%%

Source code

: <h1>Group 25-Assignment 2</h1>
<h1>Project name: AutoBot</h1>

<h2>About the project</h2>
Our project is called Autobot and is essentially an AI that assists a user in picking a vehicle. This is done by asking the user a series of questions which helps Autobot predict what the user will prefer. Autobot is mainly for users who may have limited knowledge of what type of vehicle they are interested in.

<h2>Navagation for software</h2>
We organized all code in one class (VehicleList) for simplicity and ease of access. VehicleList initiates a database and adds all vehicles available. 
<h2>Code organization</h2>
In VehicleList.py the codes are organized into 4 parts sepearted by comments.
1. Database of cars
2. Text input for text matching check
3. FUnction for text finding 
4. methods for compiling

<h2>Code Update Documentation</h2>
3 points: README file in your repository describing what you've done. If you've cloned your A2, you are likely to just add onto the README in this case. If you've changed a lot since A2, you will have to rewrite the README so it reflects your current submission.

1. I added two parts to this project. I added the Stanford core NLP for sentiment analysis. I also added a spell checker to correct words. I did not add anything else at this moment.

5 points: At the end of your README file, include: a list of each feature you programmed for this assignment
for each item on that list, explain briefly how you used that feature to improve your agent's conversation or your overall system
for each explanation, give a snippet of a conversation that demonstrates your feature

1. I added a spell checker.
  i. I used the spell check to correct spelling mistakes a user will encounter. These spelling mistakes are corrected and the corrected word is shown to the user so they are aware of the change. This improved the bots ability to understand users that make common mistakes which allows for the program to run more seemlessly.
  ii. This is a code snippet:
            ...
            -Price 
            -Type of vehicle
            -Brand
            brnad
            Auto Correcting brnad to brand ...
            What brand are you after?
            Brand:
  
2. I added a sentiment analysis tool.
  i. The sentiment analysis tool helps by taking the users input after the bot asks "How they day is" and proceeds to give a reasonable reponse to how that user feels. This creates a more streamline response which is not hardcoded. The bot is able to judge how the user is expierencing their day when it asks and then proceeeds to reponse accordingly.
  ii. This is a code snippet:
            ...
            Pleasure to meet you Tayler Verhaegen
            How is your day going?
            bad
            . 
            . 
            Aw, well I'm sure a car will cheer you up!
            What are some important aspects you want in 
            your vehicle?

%%

Your assignment:
Pull out each line of the entries that contains "points".

Task solution:
3 points: README file in your repository describing what you've done. If you've cloned your A2, you are likely to just add onto the README in this case. If you've changed a lot since A2, you will have to rewrite the README so it reflects your current submission.
5 points: At the end of your README file, include: a list of each feature you programmed for this assignment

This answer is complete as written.